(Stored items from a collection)

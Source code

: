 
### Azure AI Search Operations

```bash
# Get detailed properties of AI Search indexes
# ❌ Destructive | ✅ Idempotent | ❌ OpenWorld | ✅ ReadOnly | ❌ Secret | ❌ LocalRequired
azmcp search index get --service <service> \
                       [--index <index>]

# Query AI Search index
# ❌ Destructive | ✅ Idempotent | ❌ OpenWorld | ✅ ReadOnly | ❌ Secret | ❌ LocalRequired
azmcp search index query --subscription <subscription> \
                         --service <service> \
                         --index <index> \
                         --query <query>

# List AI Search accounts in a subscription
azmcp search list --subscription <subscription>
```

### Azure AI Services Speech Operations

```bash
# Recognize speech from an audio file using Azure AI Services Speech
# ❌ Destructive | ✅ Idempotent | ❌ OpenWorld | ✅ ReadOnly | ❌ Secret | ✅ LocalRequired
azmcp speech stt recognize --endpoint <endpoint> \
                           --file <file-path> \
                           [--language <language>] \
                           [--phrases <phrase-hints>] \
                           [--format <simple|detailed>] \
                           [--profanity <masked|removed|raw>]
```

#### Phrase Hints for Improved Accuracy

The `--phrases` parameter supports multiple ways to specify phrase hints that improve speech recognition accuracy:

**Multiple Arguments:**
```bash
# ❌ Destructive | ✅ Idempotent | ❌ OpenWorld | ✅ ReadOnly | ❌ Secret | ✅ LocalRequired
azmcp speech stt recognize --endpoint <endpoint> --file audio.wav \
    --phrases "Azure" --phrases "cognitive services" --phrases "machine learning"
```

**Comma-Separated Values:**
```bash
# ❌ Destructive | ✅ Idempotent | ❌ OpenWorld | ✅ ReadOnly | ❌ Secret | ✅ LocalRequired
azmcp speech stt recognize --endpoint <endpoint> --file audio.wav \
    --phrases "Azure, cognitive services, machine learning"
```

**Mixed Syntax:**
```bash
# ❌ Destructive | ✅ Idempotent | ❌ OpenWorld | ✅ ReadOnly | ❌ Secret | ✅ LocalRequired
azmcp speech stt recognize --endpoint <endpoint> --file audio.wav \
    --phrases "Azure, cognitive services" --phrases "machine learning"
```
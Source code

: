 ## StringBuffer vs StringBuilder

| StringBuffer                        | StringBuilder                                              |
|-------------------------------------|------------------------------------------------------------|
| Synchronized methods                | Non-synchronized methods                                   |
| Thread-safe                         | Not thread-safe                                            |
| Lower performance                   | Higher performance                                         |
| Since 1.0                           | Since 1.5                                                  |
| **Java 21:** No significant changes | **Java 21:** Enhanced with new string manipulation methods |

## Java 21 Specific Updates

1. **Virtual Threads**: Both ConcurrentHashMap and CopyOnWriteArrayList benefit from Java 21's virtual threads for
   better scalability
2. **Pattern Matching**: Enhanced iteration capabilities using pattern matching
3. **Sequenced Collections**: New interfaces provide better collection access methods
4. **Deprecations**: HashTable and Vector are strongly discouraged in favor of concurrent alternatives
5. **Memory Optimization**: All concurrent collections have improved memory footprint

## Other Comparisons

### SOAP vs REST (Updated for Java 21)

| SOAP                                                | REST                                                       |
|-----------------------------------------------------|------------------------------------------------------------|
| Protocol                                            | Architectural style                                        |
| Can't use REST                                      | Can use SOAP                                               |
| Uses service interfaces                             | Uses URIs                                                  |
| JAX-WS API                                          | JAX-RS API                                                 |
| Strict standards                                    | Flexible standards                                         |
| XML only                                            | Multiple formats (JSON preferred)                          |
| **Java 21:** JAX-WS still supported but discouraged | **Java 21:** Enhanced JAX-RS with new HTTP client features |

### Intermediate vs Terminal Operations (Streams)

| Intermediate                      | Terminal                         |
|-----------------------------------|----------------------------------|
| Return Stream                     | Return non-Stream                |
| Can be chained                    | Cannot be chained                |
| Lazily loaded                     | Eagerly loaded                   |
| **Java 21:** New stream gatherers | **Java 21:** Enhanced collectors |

• [EXERCISE DIRECTIONS]:
Using the records above, state how many lines contain "interfaces"; a single number is the whole answer.

• [REPLY]:
2